[TASK INSTRUCTIONS]
Every line below that contains the word "detected" must be copied.

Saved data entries
***

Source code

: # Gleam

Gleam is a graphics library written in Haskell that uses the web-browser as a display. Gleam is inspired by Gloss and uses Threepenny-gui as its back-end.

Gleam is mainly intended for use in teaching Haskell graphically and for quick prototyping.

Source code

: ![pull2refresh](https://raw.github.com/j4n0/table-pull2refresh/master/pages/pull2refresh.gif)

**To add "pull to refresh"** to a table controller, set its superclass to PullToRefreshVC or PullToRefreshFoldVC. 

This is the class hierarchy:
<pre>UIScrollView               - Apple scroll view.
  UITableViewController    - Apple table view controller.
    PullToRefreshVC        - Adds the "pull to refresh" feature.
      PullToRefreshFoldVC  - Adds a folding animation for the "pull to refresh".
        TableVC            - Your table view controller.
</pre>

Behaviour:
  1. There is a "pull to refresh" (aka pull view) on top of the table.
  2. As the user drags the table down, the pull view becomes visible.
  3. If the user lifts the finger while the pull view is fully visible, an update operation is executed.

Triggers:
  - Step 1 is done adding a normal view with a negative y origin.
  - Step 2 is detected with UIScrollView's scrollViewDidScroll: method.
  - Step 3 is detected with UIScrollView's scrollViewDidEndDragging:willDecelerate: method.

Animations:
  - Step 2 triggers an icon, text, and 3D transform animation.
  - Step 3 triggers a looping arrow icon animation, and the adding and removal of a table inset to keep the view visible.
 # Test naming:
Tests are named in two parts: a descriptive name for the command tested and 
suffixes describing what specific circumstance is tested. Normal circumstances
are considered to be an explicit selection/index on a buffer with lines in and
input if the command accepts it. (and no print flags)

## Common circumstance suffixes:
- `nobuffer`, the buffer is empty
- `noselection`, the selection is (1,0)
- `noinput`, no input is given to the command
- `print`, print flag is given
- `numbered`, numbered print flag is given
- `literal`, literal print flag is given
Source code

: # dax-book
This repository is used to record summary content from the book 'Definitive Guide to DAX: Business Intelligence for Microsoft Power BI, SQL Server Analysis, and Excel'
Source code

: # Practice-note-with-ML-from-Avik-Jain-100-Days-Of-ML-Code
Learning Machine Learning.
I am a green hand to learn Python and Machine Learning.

***

[RESPONSE]
  - Step 2 is detected with UIScrollView's scrollViewDidScroll: method.
  - Step 3 is detected with UIScrollView's scrollViewDidEndDragging:willDecelerate: method.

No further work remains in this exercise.